Many cornerstone providers of martech bill themselves out as “databases of the web.” In a sense, any marketing analytics or news monitoring platform that can provide data on long tail queries has a solid basis for such a claim. There are countless applications for many of these web databases. But what many new users or those early in their buying process aren’t exposed to is the fact that web-wide crawlers can crawl the exact same pages and pull out extensively different data.
The Google Knowledge Graph is one of the most recognizable sources of contextually-linked facts on people, books, organizations, events, and more.
Access to all of this information — including how each knowledge graph entity is linked — could be a boon to many services and applications. On this front Google has developed the Knowledge Graph Search API.
While at first glance this may seem to be your golden ticket to Google’s Knowledge Graph data, think again.
Google introduced to the general public the term Knowledge Graph (“Things not Strings”) when they added the information boxes that you see to the right-hand side of many searches. However, the benefits of storing information indexed around the entity and its properties and relationships are well-known to computer scientists and have been one of the central approaches to designing information systems.
When computer scientist Tim-Berners Lee originally designed the Web, he proposed a system that modeled information as uniquely identified entities (the URI) and their relationships. He described it this way in his 1999 book Weaving the Web:
I have a dream for the Web [in which computers] become capable of analyzing all the data on the Web – the content, links, and transactions between people and computers. A “Semantic Web”, which makes this possible, has yet to emerge, but when it does, the day-to-day mechanisms of trade, bureaucracy and our daily lives will be handled by machines talking to machines. The “intelligent agents” people have touted for ages will finally materialize.
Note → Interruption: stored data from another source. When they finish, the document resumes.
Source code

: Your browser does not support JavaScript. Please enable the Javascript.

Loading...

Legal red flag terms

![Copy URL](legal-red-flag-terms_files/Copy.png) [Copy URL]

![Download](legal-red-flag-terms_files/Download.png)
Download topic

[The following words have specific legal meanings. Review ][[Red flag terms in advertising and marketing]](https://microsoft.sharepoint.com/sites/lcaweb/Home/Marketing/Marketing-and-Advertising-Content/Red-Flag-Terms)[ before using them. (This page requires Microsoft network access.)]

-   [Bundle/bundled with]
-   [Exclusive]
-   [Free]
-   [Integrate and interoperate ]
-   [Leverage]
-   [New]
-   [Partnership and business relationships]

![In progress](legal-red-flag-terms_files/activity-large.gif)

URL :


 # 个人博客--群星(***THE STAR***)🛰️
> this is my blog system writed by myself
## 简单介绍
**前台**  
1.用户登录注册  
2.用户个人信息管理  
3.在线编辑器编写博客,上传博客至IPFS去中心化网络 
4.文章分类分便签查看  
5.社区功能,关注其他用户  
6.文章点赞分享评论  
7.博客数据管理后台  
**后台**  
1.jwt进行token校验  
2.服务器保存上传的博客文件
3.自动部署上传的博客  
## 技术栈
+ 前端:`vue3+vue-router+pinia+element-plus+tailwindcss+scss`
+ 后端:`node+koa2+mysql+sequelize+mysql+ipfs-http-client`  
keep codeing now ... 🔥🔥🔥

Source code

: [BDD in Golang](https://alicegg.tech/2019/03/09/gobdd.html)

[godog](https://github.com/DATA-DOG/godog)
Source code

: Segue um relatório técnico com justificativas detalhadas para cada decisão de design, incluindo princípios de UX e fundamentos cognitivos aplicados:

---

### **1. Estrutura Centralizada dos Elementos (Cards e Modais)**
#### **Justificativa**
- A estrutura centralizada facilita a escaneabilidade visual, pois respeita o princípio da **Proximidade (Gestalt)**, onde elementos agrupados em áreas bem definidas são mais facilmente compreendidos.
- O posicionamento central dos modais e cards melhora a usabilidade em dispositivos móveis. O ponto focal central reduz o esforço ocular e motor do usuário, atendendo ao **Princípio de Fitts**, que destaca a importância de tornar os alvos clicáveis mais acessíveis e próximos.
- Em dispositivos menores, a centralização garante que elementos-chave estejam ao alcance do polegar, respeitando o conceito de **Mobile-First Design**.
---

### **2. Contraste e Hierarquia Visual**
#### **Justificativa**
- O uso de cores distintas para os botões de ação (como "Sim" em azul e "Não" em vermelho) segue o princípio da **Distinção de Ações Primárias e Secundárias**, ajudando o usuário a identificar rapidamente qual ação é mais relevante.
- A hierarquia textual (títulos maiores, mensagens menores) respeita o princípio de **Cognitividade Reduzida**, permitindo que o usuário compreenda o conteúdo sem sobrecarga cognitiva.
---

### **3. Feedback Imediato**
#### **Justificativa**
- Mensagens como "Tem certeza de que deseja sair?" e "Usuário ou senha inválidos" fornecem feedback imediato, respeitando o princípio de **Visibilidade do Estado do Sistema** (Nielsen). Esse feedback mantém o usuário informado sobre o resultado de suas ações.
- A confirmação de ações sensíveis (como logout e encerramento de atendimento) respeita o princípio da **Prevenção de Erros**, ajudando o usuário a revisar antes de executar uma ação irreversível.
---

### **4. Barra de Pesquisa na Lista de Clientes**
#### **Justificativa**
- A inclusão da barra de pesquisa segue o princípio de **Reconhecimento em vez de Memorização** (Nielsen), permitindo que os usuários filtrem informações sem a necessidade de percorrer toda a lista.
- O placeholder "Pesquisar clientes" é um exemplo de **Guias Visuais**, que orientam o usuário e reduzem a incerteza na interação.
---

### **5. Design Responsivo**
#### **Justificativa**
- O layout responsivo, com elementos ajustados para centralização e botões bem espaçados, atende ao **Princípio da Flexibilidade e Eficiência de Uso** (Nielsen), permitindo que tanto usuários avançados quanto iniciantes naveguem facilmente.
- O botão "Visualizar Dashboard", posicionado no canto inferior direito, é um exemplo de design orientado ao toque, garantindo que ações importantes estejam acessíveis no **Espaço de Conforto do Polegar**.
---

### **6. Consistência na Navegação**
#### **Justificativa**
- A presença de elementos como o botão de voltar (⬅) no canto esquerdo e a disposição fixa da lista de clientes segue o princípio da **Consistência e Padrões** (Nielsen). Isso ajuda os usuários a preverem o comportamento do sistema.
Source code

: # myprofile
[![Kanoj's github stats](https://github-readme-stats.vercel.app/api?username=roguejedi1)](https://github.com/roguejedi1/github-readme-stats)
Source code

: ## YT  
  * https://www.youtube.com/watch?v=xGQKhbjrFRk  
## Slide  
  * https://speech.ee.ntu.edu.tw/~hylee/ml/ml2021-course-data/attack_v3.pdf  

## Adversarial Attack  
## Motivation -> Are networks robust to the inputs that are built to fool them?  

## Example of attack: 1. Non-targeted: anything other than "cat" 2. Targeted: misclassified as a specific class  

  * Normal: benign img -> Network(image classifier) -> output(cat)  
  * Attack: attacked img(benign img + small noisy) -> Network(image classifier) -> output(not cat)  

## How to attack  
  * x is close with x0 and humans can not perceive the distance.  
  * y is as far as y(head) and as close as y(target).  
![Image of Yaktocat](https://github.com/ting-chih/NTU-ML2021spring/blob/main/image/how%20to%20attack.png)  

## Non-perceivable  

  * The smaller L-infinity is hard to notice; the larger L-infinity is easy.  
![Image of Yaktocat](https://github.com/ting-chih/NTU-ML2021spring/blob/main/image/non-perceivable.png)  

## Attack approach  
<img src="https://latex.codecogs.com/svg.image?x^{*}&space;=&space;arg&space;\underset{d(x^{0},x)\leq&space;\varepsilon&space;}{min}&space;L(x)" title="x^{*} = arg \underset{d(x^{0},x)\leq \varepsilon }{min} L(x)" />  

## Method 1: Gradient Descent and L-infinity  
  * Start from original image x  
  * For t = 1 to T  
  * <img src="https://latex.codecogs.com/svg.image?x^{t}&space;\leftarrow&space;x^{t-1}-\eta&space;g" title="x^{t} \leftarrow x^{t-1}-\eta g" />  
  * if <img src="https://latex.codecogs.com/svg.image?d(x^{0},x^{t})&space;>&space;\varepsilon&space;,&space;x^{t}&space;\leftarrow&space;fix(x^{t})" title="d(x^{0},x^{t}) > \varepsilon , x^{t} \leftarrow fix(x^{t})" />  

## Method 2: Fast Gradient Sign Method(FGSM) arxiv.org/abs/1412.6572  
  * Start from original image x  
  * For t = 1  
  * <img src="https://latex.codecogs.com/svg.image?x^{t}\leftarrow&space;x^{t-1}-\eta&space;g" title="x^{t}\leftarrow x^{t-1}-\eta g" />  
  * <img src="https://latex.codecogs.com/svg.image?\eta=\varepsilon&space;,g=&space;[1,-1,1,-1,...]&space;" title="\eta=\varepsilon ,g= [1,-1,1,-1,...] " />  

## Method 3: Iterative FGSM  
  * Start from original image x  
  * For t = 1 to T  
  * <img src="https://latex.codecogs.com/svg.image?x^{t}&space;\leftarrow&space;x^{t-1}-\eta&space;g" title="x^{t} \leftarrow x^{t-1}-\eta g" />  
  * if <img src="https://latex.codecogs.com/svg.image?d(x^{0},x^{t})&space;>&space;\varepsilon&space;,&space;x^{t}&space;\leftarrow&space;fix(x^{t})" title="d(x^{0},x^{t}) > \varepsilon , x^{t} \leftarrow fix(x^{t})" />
You can trace this way of modeling data even further back to the era of symbolic artificial intelligence (Good old fashioned AI”) and the Relational Model of data first described by Edgar Codd in 1970, the theory that forms the basis of relational database systems, the workhorse of information storage in the enterprise.
What is striking is that these ideas of representing information as a set of entities and their relations are not new, but are so very old. It seems as if there is something very natural and human about representing the world in this way. So, the problem we are working on at Diffbot isn’t a new or hypothetical problem that we defined, but rather one of the age-old problems of computer science, and one that is found within every organization that tries to represent the information of the organization in a way that is useful and scalable. Rather, the work we are doing at Diffbot is in creating a better solution to this age-old problem, in the context of this new world that has increasingly large amounts of complex and heterogeneous data.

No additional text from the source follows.